◆ Materials provided:
============================================================
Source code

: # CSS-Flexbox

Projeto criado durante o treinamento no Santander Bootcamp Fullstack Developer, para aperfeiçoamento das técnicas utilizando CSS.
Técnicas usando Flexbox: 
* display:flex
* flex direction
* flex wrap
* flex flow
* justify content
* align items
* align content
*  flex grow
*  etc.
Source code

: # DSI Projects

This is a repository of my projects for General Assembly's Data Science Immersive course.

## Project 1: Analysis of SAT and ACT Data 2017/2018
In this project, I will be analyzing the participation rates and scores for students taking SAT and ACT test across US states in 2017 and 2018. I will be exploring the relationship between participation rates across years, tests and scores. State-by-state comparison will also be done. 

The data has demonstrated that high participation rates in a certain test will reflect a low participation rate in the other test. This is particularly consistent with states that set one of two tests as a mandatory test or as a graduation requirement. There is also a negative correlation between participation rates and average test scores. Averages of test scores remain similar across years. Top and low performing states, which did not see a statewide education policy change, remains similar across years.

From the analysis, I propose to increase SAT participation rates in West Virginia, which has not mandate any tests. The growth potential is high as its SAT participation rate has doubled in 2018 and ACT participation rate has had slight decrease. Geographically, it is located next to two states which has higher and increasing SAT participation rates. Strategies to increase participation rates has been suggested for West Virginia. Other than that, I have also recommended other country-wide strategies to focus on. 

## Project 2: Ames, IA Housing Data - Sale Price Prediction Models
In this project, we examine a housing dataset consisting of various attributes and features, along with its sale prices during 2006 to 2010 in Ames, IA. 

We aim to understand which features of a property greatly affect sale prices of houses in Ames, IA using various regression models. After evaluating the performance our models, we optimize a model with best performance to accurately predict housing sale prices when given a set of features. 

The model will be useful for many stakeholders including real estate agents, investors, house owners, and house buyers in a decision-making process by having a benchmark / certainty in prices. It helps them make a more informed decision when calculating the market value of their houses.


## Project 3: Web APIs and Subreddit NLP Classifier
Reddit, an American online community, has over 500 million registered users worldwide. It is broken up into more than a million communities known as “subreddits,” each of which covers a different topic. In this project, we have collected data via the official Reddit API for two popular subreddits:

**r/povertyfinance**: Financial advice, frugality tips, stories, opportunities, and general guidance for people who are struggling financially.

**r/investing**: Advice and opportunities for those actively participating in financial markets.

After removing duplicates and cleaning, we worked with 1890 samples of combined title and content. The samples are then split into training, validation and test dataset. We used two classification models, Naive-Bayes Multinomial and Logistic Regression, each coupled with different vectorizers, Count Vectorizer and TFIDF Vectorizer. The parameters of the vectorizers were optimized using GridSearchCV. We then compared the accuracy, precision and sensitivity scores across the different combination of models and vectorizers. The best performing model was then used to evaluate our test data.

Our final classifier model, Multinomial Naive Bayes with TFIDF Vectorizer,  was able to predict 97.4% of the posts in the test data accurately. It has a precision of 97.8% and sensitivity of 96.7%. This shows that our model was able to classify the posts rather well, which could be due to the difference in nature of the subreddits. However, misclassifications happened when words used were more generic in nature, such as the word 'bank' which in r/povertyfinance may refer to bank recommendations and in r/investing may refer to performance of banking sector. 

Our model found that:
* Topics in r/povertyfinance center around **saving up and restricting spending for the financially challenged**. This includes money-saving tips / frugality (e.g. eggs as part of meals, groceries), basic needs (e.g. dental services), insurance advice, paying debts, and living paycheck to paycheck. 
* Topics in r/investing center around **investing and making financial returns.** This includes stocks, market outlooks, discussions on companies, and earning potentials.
============================================================
◆ Work task:
Take from the material above the lines running from the one with "# DSI Projects" through the one with "## Project 1: Analysis", and repeat them exactly, with nothing else.

◆ Answer space:
: # DSI Projects

This is a repository of my projects for General Assembly's Data Science Immersive course.

## Project 1: Analysis of SAT and ACT Data 2017/2018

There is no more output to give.